En el costado izquierdo del escritorio hay tres cajones. Los abro uno tras otro. El primero está lleno de blocs de notas sin usar y un surtido de bolígrafos nuevos. El segundo resulta más interesante, pues contiene numerosas cintas de audio. Habré de mandar a alguien que las recoja y las envíe al laboratorio. Al intentar abrir el tercer cajón, descubro que está cerrado con llave. Me agacho y veo que tiene una cerradura de seguridad. No queda otro remedio que localizar la llave, aunque no sé si, en caso de suicidio, estamos autorizados a investigar. Si no, habrá que solicitar permiso a los legítimos herederos, y no sé quiénes son. Seguramente, Rena no. Ella correrá la misma suerte que esas víctimas que conviven con un hombre mucho mayor que ellas, pasan algunos años nadando en la abundancia y después se quedan solas y a dos velas.
Al bajar los escalones de la terraza, me topo con Sotirópulos.
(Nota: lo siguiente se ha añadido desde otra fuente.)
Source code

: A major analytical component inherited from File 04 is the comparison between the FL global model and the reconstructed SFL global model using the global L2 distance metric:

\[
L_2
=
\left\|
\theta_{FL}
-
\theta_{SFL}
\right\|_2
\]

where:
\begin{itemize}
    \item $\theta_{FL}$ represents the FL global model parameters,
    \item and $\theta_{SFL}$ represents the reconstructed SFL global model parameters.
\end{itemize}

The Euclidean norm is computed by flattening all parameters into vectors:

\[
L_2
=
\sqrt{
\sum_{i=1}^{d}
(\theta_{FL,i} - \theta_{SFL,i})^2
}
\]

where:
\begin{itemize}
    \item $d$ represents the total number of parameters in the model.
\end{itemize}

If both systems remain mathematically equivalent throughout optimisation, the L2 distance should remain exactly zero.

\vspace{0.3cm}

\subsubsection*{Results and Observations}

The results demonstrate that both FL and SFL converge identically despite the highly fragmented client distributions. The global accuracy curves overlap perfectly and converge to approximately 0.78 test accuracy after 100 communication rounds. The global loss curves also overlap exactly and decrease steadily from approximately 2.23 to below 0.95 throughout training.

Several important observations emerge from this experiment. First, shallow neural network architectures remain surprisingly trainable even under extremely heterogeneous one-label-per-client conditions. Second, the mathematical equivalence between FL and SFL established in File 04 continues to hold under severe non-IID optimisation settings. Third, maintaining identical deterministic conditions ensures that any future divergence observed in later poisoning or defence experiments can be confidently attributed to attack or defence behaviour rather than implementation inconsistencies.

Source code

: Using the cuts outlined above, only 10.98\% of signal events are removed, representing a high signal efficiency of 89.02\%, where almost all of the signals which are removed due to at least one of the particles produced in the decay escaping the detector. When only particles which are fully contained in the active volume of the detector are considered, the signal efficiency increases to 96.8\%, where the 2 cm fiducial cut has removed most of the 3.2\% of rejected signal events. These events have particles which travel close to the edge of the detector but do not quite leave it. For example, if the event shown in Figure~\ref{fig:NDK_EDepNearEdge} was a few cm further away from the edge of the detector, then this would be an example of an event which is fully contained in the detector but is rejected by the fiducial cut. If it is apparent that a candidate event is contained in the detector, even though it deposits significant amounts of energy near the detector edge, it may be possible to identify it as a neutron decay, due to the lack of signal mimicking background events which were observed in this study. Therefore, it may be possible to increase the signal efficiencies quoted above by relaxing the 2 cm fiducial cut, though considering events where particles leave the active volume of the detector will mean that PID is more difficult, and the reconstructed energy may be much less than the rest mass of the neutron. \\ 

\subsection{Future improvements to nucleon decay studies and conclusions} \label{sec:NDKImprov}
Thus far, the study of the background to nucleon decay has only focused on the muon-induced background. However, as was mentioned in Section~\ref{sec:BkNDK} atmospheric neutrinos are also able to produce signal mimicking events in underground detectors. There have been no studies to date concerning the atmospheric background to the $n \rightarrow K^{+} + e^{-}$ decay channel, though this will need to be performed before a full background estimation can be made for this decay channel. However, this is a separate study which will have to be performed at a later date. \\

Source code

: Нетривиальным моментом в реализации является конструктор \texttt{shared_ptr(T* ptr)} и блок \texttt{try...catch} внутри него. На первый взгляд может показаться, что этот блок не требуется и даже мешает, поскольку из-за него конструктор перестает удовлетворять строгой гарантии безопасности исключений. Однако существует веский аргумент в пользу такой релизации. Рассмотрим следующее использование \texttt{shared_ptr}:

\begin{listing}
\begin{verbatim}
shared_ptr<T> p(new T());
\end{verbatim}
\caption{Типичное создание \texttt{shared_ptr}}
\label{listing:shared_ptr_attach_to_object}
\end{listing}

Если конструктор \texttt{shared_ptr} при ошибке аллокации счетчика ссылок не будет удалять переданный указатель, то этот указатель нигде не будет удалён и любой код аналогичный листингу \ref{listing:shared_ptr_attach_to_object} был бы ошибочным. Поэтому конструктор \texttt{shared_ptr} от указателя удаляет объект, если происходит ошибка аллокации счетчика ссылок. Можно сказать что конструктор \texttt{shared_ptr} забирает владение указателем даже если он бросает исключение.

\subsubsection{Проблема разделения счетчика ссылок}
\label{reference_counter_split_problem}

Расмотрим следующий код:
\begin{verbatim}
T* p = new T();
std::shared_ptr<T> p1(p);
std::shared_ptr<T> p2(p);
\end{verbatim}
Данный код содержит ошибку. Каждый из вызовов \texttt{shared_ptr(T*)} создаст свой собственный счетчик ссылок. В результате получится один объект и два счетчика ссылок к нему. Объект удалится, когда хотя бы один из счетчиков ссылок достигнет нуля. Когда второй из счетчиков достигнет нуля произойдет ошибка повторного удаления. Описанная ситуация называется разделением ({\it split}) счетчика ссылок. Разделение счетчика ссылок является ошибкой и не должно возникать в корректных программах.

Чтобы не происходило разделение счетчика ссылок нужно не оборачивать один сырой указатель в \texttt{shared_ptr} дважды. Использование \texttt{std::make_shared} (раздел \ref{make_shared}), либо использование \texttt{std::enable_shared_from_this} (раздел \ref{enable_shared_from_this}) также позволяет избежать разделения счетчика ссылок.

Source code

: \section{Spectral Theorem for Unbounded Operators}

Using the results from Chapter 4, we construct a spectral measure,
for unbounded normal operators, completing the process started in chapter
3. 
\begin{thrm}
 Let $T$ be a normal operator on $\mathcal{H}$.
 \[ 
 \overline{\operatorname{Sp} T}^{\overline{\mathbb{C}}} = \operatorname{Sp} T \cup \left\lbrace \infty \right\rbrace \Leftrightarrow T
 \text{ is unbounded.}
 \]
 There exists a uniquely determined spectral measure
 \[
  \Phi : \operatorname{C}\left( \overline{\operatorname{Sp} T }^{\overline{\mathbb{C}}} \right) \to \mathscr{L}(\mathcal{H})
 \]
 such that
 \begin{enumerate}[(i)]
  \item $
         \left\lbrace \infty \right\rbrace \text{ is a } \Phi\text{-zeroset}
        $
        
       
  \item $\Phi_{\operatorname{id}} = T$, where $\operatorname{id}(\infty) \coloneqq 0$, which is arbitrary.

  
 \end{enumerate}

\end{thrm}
—Me he quedado sin nada —se queja indignado, como si yo tuviera la culpa—. Ya se habían llevado el cadáver, y la mayoría de los invitados se habían marchado. Fotaki llegó a tiempo para entrevistarlos. ¿Ella cómo lo sabía? —pregunta, ojeándome con recelo.
—Por una llamada anónima. Alguien les avisó que en la fiesta de Vakirtzís habría sorpresas.
Se lo piensa y emite un silbido.
—Te refieres a…
—Exacto. Me envió la biografía y telefoneó a la misma cadena que había transmitido los suicidios anteriores.
Echo a andar para ir a hablar con Fanis, que me espera sentado en una silla, pero Sotirópulos me sujeta del brazo.
—¿Adónde crees que vas? —gruñe—. Algo he de sacar de esta historia.
—¿Y esperas sacarlo de mí? —Estoy a punto de estallar pero esto no lo amedrenta en absoluto.
—Sí. Quiero que me hables de la biografía. De cómo fue a parar a tus manos y te impulsó a venir a toda prisa. Supongo que no soltarás un bombazo, porque sé que eres duro de roer y muy capaz de callártelo.
Será un bombazo, aunque no como el que él imagina. Si hablo, desenmascararé sin remedio a Yanutsos y a quienes lo apoyan. A fin de cuentas, nada me obliga a guardar silencio, pues estoy de baja médica y otra persona me sustituye en mis funciones. En caso necesario, puedo demostrar que llamé a jefatura, no encontré a Guikas y acudí en persona para evitar la muerte de Vakirtzís.
—De acuerdo, te lo contaré todo. Pero no me preguntes si he hecho pesquisas por aquí ni qué pistas he encontrado porque es mi deber informar primero al departamento.
Me mira y piensa que estoy tomándole el pelo. Con el micrófono en la mano, espera que de un momento a otro lo deje colgado. Pero yo empiezo a contar la historia, desde el instante en que me llevaron el sobre a casa hasta que llegué aquí y descubrí el cadáver carbonizado de Vakirtzís. La sonrisa de Sotirópulos se ensancha con cada palabra, como si estuviera presenciando una subida sin precedentes de la bolsa.
Cuando concluyo, me tiende la mano por primera vez desde que lo conozco.
—Gracias, eres un tipo legal —dice.
Me guardo mis comentarios y me acerco a Fanis, que se ha puesto de pie y viene a mi encuentro.
—¿Has averiguado alguna cosa? —pregunta.
—Presentaba los mismos síntomas que Favieros. Últimamente se encerraba durante horas en su despacho, con el ordenador. Hay un cajón con cerradura de seguridad, pero no he dado con la llave.
Esta vez elegimos la ruta de Stamata. Pasa de medianoche, y el tráfico es escaso en la avenida de Kifisiás.
—Aquí termina tu baja —sentencia Fanis de pronto.
Me vuelvo hacia él, sorprendido.
—¿Por qué? ¿Cómo se te ocurre?
—Porque se han acabado las bromas con los matones de la extrema derecha. Ahora la cosa se pone seria.
No sé si la cosa se pone seria. La expresión de Petrulakis en las escaleras, sin embargo, evidenciaba que esta vez no les resultará tan fácil imputar la muerte a Filipo el Macedonio.